:: Dataset content ::

========

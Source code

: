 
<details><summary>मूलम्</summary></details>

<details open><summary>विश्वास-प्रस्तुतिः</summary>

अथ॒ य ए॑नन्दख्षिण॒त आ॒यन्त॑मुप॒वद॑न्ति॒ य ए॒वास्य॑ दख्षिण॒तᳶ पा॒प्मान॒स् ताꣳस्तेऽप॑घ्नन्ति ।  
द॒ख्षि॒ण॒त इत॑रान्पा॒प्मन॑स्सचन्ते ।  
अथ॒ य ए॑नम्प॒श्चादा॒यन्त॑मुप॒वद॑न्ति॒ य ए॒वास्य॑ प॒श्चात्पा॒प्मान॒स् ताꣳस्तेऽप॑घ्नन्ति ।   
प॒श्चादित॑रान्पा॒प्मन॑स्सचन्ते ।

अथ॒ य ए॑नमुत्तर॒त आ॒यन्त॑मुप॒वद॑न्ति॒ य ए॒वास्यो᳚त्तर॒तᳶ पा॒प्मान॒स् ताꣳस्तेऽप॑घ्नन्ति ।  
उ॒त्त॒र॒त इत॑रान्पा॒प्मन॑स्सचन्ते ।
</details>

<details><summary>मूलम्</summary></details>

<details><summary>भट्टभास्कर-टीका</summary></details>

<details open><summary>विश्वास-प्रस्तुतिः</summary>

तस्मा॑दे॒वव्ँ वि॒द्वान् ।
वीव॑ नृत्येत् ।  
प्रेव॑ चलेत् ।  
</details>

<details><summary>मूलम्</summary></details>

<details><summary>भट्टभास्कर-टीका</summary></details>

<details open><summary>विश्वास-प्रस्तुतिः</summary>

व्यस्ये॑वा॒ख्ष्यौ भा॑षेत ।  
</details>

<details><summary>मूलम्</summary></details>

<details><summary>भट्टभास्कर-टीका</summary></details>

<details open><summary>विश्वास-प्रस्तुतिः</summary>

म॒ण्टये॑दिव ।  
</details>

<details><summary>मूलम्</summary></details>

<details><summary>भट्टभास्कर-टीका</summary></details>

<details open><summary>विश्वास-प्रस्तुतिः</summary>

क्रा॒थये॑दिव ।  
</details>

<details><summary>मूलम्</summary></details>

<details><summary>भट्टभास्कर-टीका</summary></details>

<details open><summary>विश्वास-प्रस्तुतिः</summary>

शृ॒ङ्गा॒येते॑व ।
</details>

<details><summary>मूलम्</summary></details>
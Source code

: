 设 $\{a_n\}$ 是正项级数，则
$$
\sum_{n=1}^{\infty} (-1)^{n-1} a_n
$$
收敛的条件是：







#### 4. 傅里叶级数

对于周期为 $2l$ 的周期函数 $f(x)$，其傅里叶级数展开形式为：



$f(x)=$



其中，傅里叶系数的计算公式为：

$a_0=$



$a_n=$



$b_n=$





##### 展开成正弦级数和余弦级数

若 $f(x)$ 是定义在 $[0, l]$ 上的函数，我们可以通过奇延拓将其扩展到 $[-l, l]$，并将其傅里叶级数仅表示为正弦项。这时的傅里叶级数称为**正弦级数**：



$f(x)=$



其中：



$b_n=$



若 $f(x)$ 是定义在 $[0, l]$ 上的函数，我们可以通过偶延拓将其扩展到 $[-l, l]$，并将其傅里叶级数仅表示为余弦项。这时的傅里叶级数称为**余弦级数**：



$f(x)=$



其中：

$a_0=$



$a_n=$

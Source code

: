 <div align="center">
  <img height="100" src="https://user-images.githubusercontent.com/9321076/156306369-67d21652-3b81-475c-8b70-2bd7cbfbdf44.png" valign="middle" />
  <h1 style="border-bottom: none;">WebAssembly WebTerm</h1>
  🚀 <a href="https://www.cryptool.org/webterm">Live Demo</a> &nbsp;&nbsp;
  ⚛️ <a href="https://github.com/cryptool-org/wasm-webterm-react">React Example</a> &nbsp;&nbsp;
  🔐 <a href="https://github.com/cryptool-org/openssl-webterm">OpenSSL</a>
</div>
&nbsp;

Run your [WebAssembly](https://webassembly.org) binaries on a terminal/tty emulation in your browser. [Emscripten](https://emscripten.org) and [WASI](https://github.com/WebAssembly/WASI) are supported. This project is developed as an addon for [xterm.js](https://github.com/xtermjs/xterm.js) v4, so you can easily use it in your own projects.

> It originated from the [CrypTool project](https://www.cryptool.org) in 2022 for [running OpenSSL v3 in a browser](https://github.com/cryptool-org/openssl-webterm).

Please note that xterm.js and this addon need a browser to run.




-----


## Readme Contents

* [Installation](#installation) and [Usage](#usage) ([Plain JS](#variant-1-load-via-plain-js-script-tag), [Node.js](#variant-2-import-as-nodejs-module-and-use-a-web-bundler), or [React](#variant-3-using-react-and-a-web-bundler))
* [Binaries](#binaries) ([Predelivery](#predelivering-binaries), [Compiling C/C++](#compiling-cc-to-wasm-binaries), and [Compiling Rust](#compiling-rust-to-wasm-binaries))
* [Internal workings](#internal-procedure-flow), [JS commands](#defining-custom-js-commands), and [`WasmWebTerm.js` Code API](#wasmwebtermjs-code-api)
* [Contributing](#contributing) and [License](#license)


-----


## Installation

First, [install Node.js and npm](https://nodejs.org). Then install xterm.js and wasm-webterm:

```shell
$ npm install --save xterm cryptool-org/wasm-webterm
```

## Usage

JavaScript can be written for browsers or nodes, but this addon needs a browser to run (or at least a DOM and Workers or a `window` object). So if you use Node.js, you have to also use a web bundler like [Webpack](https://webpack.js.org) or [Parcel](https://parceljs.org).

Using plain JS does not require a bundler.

========

:: To do ::
Go line by line through the records and copy those that contain the word "href".

:: Exercise result ::
  🚀 <a href="https://www.cryptool.org/webterm">Live Demo</a> &nbsp;&nbsp;
  ⚛️ <a href="https://github.com/cryptool-org/wasm-webterm-react">React Example</a> &nbsp;&nbsp;
  🔐 <a href="https://github.com/cryptool-org/openssl-webterm">OpenSSL</a>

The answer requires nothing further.